*Exercise*
Go to the line containing "Predicting story points for" in the records below and print it and every following line exactly, on through the line containing "- Test cases added (number or complexity)", then stop.

*Data extract*

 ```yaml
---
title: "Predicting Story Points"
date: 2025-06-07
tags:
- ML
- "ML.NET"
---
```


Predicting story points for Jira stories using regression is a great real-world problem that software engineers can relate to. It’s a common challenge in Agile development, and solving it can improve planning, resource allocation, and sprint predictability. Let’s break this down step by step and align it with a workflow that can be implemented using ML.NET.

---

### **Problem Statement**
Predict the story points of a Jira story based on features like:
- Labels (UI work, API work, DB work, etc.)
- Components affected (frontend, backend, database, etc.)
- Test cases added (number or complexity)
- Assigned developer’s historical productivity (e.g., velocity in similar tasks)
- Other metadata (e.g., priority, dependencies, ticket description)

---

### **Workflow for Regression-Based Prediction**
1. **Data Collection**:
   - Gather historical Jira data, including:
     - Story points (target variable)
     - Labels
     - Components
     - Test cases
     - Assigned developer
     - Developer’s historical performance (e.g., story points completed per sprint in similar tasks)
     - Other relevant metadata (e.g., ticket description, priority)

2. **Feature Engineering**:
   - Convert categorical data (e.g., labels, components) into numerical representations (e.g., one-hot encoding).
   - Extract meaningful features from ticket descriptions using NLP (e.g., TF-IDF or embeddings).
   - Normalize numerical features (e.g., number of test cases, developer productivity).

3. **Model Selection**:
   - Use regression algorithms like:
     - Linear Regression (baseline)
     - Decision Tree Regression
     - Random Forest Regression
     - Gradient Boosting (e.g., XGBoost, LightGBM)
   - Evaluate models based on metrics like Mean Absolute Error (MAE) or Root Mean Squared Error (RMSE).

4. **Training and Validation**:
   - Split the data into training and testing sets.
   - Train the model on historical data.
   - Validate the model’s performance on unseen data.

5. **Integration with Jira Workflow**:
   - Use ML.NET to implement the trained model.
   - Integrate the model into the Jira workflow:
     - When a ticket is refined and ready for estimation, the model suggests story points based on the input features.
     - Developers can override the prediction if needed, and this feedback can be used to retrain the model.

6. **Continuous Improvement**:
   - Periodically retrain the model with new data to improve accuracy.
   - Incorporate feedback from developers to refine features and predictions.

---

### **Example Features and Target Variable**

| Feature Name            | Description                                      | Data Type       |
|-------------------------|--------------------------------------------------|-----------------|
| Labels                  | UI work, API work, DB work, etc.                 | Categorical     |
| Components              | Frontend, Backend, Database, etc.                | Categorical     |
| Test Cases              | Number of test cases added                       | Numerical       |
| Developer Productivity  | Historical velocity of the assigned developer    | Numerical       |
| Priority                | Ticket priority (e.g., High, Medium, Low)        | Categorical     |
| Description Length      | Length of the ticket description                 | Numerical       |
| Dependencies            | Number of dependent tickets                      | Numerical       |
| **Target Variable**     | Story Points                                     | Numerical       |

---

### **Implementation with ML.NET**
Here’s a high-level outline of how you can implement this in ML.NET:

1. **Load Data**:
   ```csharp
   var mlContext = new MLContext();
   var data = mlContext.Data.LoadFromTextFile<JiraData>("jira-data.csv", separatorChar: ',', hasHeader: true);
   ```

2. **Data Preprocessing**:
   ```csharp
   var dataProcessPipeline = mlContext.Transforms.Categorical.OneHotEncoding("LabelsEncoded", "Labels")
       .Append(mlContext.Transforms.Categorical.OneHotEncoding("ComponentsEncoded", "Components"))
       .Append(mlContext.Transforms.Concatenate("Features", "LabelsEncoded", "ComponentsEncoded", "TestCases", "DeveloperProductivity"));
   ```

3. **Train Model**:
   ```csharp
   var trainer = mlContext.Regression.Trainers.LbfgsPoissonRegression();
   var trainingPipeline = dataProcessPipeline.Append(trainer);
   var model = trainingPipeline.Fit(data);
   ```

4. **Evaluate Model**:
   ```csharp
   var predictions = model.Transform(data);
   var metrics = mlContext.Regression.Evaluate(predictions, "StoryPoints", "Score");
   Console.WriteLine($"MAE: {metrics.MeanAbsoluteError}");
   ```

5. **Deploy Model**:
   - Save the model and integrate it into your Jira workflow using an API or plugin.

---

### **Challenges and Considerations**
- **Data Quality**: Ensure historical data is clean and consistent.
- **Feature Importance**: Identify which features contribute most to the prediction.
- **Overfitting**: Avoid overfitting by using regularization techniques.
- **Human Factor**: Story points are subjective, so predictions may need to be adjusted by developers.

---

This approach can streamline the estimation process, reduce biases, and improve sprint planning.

--

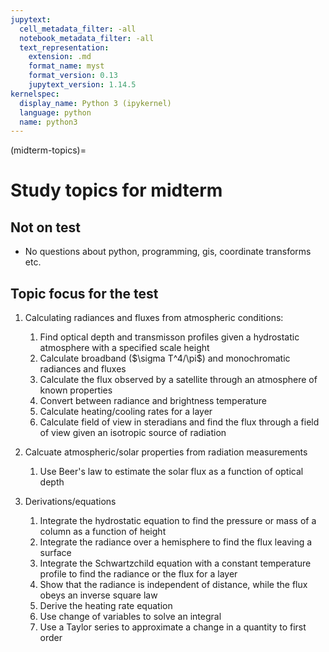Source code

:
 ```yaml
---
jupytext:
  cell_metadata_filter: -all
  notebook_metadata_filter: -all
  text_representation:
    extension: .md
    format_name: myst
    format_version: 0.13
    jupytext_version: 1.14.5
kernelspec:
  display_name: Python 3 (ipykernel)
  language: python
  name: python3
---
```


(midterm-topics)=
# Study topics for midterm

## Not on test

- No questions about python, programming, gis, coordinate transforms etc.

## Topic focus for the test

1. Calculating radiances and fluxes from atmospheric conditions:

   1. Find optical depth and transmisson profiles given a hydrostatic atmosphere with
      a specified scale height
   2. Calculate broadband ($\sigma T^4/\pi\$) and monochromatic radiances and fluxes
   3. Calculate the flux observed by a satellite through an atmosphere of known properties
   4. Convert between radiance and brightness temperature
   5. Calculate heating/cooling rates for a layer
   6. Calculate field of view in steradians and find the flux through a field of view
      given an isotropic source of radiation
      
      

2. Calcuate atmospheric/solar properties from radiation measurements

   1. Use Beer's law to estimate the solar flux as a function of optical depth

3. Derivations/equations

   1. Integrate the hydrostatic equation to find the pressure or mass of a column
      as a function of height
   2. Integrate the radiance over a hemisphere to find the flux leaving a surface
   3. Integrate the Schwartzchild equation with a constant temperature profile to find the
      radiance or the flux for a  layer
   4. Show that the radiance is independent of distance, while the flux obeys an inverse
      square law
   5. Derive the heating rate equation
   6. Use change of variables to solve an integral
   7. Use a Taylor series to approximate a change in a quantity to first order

*Answer to this task*
Predicting story points for Jira stories using regression is a great real-world problem that software engineers can relate to. It’s a common challenge in Agile development, and solving it can improve planning, resource allocation, and sprint predictability. Let’s break this down step by step and align it with a workflow that can be implemented using ML.NET.

---

### **Problem Statement**
Predict the story points of a Jira story based on features like:
- Labels (UI work, API work, DB work, etc.)
- Components affected (frontend, backend, database, etc.)
- Test cases added (number or complexity)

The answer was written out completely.